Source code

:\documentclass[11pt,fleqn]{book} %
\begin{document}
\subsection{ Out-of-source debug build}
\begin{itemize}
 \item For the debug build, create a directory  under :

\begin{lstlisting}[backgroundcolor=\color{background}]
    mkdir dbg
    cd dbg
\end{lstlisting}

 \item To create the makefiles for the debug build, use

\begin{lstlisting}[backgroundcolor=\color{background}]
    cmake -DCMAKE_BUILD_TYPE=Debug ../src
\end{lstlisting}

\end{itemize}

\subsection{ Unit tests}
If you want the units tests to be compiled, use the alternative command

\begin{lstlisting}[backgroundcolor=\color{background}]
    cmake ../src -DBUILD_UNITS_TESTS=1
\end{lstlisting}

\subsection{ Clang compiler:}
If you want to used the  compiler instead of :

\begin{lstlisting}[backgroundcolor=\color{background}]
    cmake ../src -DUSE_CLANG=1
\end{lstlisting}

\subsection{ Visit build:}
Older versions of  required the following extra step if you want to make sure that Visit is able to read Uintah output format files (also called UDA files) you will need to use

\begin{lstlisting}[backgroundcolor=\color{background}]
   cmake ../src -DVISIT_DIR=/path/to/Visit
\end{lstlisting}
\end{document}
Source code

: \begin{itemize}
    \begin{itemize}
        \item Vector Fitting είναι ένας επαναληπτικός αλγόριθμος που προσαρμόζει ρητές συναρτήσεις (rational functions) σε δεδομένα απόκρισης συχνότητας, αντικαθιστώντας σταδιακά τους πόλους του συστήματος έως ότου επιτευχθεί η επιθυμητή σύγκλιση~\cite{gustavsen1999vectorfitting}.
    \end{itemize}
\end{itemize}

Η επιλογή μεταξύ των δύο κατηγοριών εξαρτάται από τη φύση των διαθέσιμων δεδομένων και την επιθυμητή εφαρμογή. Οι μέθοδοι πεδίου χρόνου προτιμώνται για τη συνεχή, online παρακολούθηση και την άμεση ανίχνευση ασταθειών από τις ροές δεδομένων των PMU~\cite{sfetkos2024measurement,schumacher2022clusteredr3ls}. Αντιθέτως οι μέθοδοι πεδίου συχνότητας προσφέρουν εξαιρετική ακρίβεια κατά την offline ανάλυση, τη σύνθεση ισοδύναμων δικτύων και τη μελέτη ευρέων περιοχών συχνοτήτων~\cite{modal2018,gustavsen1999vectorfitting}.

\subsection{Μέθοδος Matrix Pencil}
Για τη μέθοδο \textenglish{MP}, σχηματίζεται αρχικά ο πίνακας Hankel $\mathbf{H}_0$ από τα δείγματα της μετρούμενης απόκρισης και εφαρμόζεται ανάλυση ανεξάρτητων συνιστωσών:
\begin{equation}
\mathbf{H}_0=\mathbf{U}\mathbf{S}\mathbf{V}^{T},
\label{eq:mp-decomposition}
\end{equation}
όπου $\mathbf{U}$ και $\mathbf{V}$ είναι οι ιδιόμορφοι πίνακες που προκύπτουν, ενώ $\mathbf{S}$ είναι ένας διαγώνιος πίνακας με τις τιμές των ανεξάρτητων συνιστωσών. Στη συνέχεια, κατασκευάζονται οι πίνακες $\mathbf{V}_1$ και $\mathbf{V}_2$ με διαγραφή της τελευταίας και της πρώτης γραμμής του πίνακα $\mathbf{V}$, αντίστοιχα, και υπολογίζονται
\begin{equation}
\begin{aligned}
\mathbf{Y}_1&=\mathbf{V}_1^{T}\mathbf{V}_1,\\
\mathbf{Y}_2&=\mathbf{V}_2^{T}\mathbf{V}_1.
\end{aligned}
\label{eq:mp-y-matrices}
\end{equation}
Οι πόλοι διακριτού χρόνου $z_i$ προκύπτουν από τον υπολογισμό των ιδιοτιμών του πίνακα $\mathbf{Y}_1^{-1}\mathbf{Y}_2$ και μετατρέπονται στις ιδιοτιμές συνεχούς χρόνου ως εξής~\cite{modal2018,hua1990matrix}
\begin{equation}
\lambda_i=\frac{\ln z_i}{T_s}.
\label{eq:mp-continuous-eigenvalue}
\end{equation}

WHAT YOU SHOULD DO — All of the records above should be given again exactly as written.

EXERCISE OUTPUT —
Source code

:\documentclass[11pt,fleqn]{book} %
\begin{document}
\subsection{ Out-of-source debug build}
\begin{itemize}
 \item For the debug build, create a directory  under :

\begin{lstlisting}[backgroundcolor=\color{background}]
    mkdir dbg
    cd dbg
\end{lstlisting}

 \item To create the makefiles for the debug build, use

\begin{lstlisting}[backgroundcolor=\color{background}]
    cmake -DCMAKE_BUILD_TYPE=Debug ../src
\end{lstlisting}

\end{itemize}

\subsection{ Unit tests}
If you want the units tests to be compiled, use the alternative command

\begin{lstlisting}[backgroundcolor=\color{background}]
    cmake ../src -DBUILD_UNITS_TESTS=1
\end{lstlisting}

\subsection{ Clang compiler:}
If you want to used the  compiler instead of :

\begin{lstlisting}[backgroundcolor=\color{background}]
    cmake ../src -DUSE_CLANG=1
\end{lstlisting}

\subsection{ Visit build:}
Older versions of  required the following extra step if you want to make sure that Visit is able to read Uintah output format files (also called UDA files) you will need to use

\begin{lstlisting}[backgroundcolor=\color{background}]
   cmake ../src -DVISIT_DIR=/path/to/Visit
\end{lstlisting}
\end{document}
Source code

: \begin{itemize}
    \begin{itemize}
        \item Vector Fitting είναι ένας επαναληπτικός αλγόριθμος που προσαρμόζει ρητές συναρτήσεις (rational functions) σε δεδομένα απόκρισης συχνότητας, αντικαθιστώντας σταδιακά τους πόλους του συστήματος έως ότου επιτευχθεί η επιθυμητή σύγκλιση~\cite{gustavsen1999vectorfitting}.
    \end{itemize}
\end{itemize}

Η επιλογή μεταξύ των δύο κατηγοριών εξαρτάται από τη φύση των διαθέσιμων δεδομένων και την επιθυμητή εφαρμογή. Οι μέθοδοι πεδίου χρόνου προτιμώνται για τη συνεχή, online παρακολούθηση και την άμεση ανίχνευση ασταθειών από τις ροές δεδομένων των PMU~\cite{sfetkos2024measurement,schumacher2022clusteredr3ls}. Αντιθέτως οι μέθοδοι πεδίου συχνότητας προσφέρουν εξαιρετική ακρίβεια κατά την offline ανάλυση, τη σύνθεση ισοδύναμων δικτύων και τη μελέτη ευρέων περιοχών συχνοτήτων~\cite{modal2018,gustavsen1999vectorfitting}.

\subsection{Μέθοδος Matrix Pencil}
Για τη μέθοδο \textenglish{MP}, σχηματίζεται αρχικά ο πίνακας Hankel $\mathbf{H}_0$ από τα δείγματα της μετρούμενης απόκρισης και εφαρμόζεται ανάλυση ανεξάρτητων συνιστωσών:
\begin{equation}
\mathbf{H}_0=\mathbf{U}\mathbf{S}\mathbf{V}^{T},
\label{eq:mp-decomposition}
\end{equation}
όπου $\mathbf{U}$ και $\mathbf{V}$ είναι οι ιδιόμορφοι πίνακες που προκύπτουν, ενώ $\mathbf{S}$ είναι ένας διαγώνιος πίνακας με τις τιμές των ανεξάρτητων συνιστωσών. Στη συνέχεια, κατασκευάζονται οι πίνακες $\mathbf{V}_1$ και $\mathbf{V}_2$ με διαγραφή της τελευταίας και της πρώτης γραμμής του πίνακα $\mathbf{V}$, αντίστοιχα, και υπολογίζονται
\begin{equation}
\begin{aligned}
\mathbf{Y}_1&=\mathbf{V}_1^{T}\mathbf{V}_1,\\
\mathbf{Y}_2&=\mathbf{V}_2^{T}\mathbf{V}_1.
\end{aligned}
\label{eq:mp-y-matrices}
\end{equation}
Οι πόλοι διακριτού χρόνου $z_i$ προκύπτουν από τον υπολογισμό των ιδιοτιμών του πίνακα $\mathbf{Y}_1^{-1}\mathbf{Y}_2$ και μετατρέπονται στις ιδιοτιμές συνεχούς χρόνου ως εξής~\cite{modal2018,hua1990matrix}
\begin{equation}
\lambda_i=\frac{\ln z_i}{T_s}.
\label{eq:mp-continuous-eigenvalue}
\end{equation}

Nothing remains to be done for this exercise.